Exercise aim: Keep every line in which "documents" occurs and drop the rest of the data.

[Records from a collection]
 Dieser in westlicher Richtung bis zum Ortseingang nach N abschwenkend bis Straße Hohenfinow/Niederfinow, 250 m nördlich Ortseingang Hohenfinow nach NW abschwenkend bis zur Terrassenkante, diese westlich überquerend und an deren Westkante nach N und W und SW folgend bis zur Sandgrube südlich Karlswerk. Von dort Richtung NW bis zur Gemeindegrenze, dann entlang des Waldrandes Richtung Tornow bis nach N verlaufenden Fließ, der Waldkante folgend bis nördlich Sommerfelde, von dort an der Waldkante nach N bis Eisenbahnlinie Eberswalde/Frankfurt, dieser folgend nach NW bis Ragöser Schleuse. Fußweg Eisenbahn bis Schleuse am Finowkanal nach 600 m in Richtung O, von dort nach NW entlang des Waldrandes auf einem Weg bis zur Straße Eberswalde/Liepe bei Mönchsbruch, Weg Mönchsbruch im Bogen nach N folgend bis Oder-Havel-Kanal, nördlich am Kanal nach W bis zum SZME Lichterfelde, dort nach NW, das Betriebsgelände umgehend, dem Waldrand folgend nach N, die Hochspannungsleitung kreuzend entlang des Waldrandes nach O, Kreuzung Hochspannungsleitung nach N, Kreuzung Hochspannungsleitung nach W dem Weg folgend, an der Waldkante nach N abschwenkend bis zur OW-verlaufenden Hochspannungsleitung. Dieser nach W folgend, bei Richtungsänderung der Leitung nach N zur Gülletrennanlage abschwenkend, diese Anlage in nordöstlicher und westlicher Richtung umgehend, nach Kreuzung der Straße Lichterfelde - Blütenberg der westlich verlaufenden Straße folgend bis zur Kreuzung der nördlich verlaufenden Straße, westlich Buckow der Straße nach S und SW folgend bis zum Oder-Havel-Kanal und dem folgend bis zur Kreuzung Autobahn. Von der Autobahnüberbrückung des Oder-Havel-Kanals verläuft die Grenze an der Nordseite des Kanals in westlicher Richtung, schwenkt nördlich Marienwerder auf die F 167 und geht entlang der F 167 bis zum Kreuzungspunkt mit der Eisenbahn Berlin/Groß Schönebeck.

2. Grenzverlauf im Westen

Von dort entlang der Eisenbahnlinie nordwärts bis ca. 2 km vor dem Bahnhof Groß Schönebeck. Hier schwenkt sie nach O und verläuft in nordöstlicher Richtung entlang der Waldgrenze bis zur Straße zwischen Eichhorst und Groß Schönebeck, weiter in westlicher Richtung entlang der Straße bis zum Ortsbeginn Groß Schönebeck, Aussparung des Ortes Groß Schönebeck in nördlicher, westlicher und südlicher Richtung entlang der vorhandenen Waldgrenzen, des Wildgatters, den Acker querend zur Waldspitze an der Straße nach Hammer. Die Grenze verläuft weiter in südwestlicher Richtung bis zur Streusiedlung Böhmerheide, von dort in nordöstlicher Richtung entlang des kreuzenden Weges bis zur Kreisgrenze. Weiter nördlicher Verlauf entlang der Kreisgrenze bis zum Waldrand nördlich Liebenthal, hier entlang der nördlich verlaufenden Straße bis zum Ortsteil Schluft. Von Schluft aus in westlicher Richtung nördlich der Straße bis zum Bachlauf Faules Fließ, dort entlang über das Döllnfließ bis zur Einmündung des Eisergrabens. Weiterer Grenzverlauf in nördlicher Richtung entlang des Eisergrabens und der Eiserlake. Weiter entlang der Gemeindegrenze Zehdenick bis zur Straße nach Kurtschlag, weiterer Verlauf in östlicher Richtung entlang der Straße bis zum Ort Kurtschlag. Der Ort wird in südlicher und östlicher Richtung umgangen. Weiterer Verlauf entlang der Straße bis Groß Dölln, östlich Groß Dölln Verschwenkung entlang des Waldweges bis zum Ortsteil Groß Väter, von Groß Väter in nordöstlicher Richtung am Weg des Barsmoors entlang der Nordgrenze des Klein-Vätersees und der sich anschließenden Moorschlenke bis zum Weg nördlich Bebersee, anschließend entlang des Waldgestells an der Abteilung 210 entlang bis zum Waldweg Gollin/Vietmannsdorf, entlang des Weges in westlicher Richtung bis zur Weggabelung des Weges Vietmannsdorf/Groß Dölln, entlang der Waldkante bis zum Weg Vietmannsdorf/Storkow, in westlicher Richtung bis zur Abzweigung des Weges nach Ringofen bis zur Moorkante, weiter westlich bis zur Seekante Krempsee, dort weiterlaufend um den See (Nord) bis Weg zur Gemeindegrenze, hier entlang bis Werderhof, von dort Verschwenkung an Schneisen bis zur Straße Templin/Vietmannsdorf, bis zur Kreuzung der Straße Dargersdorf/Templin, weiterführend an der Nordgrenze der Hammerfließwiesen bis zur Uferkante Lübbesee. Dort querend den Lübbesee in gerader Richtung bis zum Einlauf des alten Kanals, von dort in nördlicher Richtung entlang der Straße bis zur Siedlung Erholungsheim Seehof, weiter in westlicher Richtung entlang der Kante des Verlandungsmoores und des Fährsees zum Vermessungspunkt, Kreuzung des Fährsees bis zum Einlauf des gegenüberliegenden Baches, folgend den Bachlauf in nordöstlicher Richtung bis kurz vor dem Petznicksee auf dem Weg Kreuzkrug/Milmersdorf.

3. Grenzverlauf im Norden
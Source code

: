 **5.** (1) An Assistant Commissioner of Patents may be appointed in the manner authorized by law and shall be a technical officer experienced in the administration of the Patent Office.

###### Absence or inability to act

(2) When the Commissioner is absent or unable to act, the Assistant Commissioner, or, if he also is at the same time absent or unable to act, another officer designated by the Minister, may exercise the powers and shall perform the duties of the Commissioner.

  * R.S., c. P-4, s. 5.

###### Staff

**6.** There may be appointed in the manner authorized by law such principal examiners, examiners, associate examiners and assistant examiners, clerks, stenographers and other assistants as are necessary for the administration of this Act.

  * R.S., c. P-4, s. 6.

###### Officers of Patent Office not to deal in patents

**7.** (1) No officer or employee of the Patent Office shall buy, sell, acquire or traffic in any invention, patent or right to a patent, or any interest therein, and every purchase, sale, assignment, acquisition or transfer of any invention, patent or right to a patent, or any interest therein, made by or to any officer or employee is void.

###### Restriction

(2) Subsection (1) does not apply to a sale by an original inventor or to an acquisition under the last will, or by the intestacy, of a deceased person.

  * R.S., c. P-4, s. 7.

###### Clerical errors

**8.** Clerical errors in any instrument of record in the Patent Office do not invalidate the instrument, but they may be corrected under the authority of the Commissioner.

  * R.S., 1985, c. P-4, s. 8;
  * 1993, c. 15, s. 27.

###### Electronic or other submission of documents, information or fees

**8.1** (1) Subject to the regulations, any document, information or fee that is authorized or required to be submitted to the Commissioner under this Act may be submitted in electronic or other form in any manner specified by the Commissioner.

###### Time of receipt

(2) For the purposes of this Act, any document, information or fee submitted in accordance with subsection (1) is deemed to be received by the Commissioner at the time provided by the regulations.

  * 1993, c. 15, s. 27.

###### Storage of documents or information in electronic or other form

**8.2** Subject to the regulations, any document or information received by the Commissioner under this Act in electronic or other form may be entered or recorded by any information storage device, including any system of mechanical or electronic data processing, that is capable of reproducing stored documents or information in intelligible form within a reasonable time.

Expected answer:
###### Electronic or other submission of documents, information or fees
###### Storage of documents or information in electronic or other form
**8.2** Subject to the regulations, any document or information received by the Commissioner under this Act in electronic or other form may be entered or recorded by any information storage device, including any system of mechanical or electronic data processing, that is capable of reproducing stored documents or information in intelligible form within a reasonable time.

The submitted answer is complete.